# Option Pricing Theory ## What is option pricing theory?

The theory of option pricing uses variables (stock price, exercise price, volatility, interest rate, expiration time) to theoretically evaluate an option. Essentially, it provides an estimate of the fair value of an option that traders incorporate into their strategies to maximize profits. Some models commonly used to evaluate options are Black-Scholes, pricing of binomial options and Monte-Carlo simulation. These theories have wide margins of error due to their value derived from other assets, usually the price of a company’s common stock.

## Understanding the theory of option pricing

The main objective of option pricing theory is to calculate the probability that an option will be exercised or be in the money (ITM) at expiration. The price of the underlying asset (share price), the strike price, volatility, interest rate and expiration time, which is the number of days between the calculation date and the exercise date of the option, are commonly used variables which are entered into mathematical models for the theoretical fair value of the option.

In addition to a company’s stock and strike prices, time, volatility and interest rates are also integral to the precise pricing of an option. The more time an investor has to exercise his option, the more likely it will be ITM at maturity. Likewise, the more volatile the underlying asset, the greater the likelihood of ITM expiration. Higher interest rates should translate into higher option prices.

Tradable options require different valuation methods than non-tradable options. The actual prices of the options traded are determined on the open market and, as with all assets, the value may differ from a theoretical value. However, having theoretical value allows traders to assess the likelihood of profiting from trading these options.

The evolution of the modern options market is attributed to the 1973 pricing model published by Fischer Black and Myron Scholes. The Black-Scholes formula is used to derive a theoretical price for financial instruments whose expiration date is known. However, it is not the only model. The Cox, Ross and Rubinstein binomial option pricing model and Monte Carlo simulation are also widely used.

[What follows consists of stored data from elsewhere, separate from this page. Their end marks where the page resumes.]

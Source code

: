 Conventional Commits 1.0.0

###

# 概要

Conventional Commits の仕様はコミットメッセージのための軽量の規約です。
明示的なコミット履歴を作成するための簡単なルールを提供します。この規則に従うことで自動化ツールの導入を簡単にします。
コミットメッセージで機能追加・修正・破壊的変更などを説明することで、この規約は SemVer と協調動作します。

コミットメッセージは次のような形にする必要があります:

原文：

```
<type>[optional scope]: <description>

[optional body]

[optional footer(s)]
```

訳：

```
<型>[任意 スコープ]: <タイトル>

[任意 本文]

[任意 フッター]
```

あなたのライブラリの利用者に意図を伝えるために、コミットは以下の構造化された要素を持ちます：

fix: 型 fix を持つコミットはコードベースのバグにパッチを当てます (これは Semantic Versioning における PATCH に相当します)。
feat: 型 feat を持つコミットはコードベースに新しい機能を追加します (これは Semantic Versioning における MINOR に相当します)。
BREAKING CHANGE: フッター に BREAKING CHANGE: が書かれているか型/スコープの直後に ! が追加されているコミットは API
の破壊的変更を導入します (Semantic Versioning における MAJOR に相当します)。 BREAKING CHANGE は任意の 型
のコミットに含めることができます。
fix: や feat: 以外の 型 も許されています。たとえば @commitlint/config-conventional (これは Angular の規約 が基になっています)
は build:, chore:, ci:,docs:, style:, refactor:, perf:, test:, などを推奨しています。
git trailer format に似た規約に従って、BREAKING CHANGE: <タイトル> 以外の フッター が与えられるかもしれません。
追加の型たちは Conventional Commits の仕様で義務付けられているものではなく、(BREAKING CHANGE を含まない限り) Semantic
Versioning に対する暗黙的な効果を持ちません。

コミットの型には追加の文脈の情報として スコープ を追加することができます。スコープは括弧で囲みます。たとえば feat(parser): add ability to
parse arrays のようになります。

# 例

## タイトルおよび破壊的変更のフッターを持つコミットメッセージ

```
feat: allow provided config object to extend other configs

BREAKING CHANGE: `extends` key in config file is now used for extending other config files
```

### Key points to remember

• The theory of option pricing uses variables (stock price, exercise price, volatility, interest rate, expiration time) to theoretically evaluate an option.
• The main objective of option pricing theory is to calculate the probability that an option will be exercised or be in the money (ITM) at expiration.
• Some models commonly used to evaluate options are Black-Scholes, pricing of binomial options and Monte-Carlo simulation.

## Use of Black-Scholes option theory

The original Black-Scholes model required five input variables – the exercise price of an option, the current price of the security, the expiration time, the risk-free rate and volatility. Direct observation of volatility is impossible, so it must be estimated or implied. In addition, implied volatility is not the same as historical or realized volatility. Currently, dividends are often used as the sixth entry.

In addition, the Black-Scholes model assumes that share prices follow a log-normal distribution because asset prices cannot be negative. Other assumptions made by the model are that there are no transaction fees or taxes, that the risk-free interest rate is constant for all maturities, that the short sale of securities using the product is authorized and there are no risk-free arbitration opportunities. .

Obviously, some of these assumptions are not always true. For example, the model also assumes that volatility remains constant over the life of the option. This is not realistic, and it is not normally the case, because volatility varies with the level of supply and demand.

In addition, Black-Scholes assumes that the options are European style, executable only at maturity. The model does not take into account the execution of American style options, which can be exercised at any time before and including the day of expiration. However, for practical purposes, this is one of the most popular pricing models. On the other hand, the binomial model can manage both styles of options because it can check the value of the option at every moment of its life.